## REQUIRED WORK
Each line of the listing below must be retyped exactly, with images left out.

## PROVIDED DATA
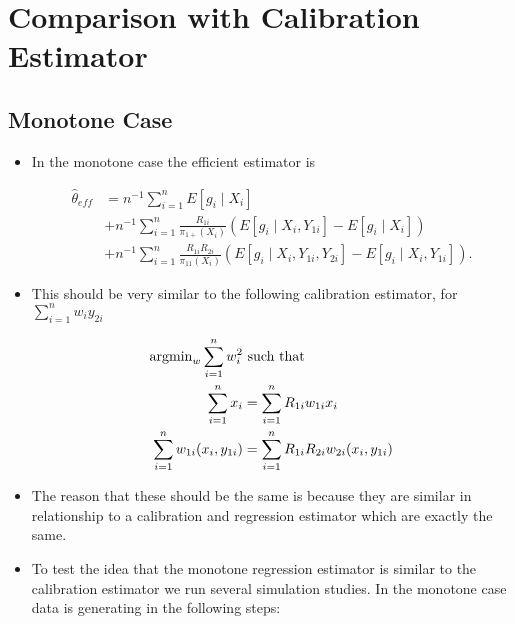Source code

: 
\section*{Comparison with Calibration Estimator}


\subsection*{Monotone Case}

\begin{itemize}
  \item In the monotone case the efficient estimator is 

    \begin{align*}
      \hat \theta_{eff} &= n^{-1} \sum_{i = 1}^n E[g_i \mid X_i] \\
      &+ n^{-1} \sum_{i = 1}^n \frac{R_{1i}}{\pi_{1+}(X_i)}(
        E[g_i \mid X_i, Y_{1i}] - E[g_i \mid X_i]) \\
      &+ n^{-1} \sum_{i = 1}^n \frac{R_{1i} R_{2i}}{\pi_{11}(X_i)} (
      E[g_i \mid X_i, Y_{1i}, Y_{2i}] - E[g_i \mid X_i, Y_{1i}]). 
    \end{align*}

  \item This should be very similar to the following calibration estimator, for
    $\sum_{i = 1}^n w_i y_{2i}$

    \begin{align*}
      {\text{argmin}}_w \sum_{i = 1}^n w_i^2& \text{ such that }\\
      \sum_{i = 1}^n x_i &= \sum_{i = 1}^n R_{1i} w_{1i} x_i \\
      \sum_{i = 1}^n w_{1i} (x_i, y_{1i}) &= \sum_{i = 1}^n R_{1i} R_{2i} w_{2i}
      (x_i, y_{1i}) \\
    \end{align*}
  
  \item The reason that these should be the same is because they are similar in
    relationship to a calibration and regression estimator which are exactly the
    same.
    
  \item To test the idea that the monotone regression estimator is similar to
    the calibration estimator we run several simulation studies. In the monotone
    case data is generating in the following steps:


\end{itemize}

## RESULT
Source code

: 
\section*{Comparison with Calibration Estimator}


\subsection*{Monotone Case}

\begin{itemize}
  \item In the monotone case the efficient estimator is 

    \begin{align*}
      \hat \theta_{eff} &= n^{-1} \sum_{i = 1}^n E[g_i \mid X_i] \\
      &+ n^{-1} \sum_{i = 1}^n \frac{R_{1i}}{\pi_{1+}(X_i)}(
        E[g_i \mid X_i, Y_{1i}] - E[g_i \mid X_i]) \\
      &+ n^{-1} \sum_{i = 1}^n \frac{R_{1i} R_{2i}}{\pi_{11}(X_i)} (
      E[g_i \mid X_i, Y_{1i}, Y_{2i}] - E[g_i \mid X_i, Y_{1i}]). 
    \end{align*}

  \item This should be very similar to the following calibration estimator, for
    $\sum_{i = 1}^n w_i y_{2i}$

    \begin{align*}
      {\text{argmin}}_w \sum_{i = 1}^n w_i^2& \text{ such that }\\
      \sum_{i = 1}^n x_i &= \sum_{i = 1}^n R_{1i} w_{1i} x_i \\
      \sum_{i = 1}^n w_{1i} (x_i, y_{1i}) &= \sum_{i = 1}^n R_{1i} R_{2i} w_{2i}
      (x_i, y_{1i}) \\
    \end{align*}
  
  \item The reason that these should be the same is because they are similar in
    relationship to a calibration and regression estimator which are exactly the
    same.
    
  \item To test the idea that the monotone regression estimator is similar to
    the calibration estimator we run several simulation studies. In the monotone
    case data is generating in the following steps:


\end{itemize}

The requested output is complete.